- WORK TO COMPLETE
Look below for the line containing "A continuación debemos" and the line containing "Debemos de tener en"; repeat exactly those two lines and all lines between them, and nothing else.

*** Opening SOURCE DATA ***

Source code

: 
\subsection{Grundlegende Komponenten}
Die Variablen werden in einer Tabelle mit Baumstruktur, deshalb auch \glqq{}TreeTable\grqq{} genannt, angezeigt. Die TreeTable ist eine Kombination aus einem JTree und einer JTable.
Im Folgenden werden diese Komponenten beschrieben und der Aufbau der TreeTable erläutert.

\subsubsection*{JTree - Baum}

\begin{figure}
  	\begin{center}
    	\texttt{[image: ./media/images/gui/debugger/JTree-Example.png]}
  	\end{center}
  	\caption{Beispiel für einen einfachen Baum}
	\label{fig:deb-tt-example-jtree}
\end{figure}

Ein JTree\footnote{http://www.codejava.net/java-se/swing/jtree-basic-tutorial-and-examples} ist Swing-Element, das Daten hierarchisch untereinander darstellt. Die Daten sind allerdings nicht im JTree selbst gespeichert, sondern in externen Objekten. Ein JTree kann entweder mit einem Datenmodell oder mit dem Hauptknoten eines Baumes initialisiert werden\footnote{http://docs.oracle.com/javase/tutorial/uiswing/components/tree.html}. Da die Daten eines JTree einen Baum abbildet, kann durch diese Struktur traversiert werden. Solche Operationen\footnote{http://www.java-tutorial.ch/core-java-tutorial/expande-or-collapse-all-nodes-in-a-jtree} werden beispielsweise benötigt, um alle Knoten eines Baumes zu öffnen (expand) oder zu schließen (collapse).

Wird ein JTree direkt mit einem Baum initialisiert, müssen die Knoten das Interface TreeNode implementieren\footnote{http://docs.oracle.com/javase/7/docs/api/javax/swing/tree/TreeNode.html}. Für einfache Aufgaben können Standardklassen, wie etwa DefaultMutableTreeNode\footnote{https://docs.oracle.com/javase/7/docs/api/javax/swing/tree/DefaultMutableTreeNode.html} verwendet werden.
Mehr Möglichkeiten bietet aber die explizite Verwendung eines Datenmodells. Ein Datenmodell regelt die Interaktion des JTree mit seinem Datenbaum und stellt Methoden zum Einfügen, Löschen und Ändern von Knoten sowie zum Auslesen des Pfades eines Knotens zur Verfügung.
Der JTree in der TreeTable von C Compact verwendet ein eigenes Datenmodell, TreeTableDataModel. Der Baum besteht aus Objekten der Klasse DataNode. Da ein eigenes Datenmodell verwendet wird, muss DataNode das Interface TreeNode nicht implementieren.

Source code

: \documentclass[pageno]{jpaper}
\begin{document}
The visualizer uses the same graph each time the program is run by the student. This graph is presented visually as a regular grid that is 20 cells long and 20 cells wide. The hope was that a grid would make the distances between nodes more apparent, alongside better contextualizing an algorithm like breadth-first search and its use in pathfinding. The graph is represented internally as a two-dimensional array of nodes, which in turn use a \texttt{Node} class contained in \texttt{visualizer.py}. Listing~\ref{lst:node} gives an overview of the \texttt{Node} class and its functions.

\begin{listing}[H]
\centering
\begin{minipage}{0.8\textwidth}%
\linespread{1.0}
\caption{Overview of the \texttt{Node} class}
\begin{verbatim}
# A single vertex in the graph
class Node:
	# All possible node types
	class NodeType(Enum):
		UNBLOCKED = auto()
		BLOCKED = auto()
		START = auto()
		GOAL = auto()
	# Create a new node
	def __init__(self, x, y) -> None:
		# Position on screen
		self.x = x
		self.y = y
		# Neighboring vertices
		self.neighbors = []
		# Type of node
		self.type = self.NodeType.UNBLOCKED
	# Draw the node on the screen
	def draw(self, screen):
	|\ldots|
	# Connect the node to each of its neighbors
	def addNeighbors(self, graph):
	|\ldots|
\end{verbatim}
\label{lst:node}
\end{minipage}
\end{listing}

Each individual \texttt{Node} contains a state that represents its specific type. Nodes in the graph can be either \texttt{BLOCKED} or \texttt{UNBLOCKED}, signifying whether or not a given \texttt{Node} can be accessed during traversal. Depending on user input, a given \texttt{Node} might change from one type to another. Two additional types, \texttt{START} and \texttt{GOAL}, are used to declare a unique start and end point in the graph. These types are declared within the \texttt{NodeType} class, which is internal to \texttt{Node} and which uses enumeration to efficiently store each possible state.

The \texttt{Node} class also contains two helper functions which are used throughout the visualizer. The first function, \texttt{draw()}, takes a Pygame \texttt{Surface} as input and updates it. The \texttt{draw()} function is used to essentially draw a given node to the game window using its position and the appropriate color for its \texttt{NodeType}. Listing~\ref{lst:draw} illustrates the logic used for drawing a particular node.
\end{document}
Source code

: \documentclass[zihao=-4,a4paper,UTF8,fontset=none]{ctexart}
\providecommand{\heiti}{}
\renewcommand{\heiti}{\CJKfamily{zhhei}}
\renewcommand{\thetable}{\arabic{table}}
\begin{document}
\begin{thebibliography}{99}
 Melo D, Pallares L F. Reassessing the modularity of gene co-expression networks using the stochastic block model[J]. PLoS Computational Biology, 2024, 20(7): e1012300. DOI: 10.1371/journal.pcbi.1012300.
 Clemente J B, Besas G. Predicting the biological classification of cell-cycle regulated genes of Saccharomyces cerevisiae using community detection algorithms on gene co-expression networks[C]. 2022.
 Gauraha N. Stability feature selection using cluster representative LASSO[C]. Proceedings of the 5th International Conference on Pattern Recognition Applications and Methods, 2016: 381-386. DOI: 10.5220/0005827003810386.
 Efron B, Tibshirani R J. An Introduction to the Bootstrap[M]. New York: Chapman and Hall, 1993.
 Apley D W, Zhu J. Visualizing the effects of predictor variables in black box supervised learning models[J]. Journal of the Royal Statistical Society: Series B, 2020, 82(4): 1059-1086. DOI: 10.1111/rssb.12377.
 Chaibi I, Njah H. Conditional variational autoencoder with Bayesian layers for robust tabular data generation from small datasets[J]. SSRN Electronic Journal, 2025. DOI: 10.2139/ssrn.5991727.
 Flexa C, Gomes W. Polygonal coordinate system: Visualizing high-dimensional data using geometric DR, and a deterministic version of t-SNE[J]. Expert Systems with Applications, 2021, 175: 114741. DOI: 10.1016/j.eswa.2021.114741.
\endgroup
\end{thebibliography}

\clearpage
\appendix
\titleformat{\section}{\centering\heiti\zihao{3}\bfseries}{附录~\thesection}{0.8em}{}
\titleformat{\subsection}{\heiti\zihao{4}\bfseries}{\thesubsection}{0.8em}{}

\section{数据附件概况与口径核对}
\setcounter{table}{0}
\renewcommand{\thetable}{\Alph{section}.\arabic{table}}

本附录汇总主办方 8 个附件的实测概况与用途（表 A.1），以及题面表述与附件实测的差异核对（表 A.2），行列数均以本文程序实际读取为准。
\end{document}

*** Closing SOURCE DATA ***
*** Opening SOURCE DATA ***

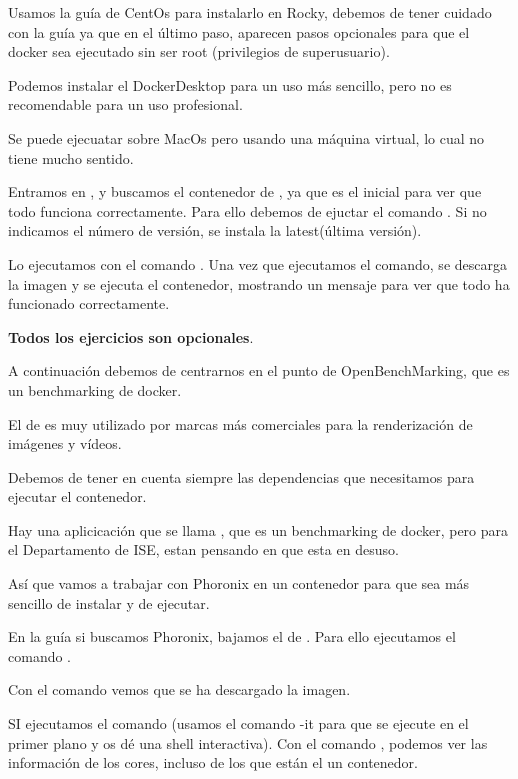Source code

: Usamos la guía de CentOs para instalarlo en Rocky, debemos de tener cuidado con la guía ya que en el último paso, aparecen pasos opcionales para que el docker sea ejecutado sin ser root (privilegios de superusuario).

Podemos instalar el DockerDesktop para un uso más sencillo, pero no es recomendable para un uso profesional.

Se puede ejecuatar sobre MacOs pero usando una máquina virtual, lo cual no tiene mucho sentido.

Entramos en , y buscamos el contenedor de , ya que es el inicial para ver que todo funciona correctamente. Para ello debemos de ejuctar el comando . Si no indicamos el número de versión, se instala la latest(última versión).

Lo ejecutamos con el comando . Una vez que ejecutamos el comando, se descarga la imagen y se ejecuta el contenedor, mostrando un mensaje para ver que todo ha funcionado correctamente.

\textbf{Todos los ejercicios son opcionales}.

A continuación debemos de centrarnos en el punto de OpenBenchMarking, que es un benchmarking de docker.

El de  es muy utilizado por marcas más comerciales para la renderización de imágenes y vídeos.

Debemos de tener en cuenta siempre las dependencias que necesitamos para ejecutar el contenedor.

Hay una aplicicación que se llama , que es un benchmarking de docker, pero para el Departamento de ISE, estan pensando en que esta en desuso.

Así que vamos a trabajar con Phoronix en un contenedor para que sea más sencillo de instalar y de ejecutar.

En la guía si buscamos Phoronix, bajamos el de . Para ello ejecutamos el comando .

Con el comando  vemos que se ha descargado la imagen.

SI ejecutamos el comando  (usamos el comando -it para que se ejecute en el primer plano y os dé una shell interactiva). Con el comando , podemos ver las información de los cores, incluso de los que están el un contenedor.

*** Closing SOURCE DATA ***

- WORKED SOLUTION
A continuación debemos de centrarnos en el punto de OpenBenchMarking, que es un benchmarking de docker.

El de  es muy utilizado por marcas más comerciales para la renderización de imágenes y vídeos.

Debemos de tener en cuenta siempre las dependencias que necesitamos para ejecutar el contenedor.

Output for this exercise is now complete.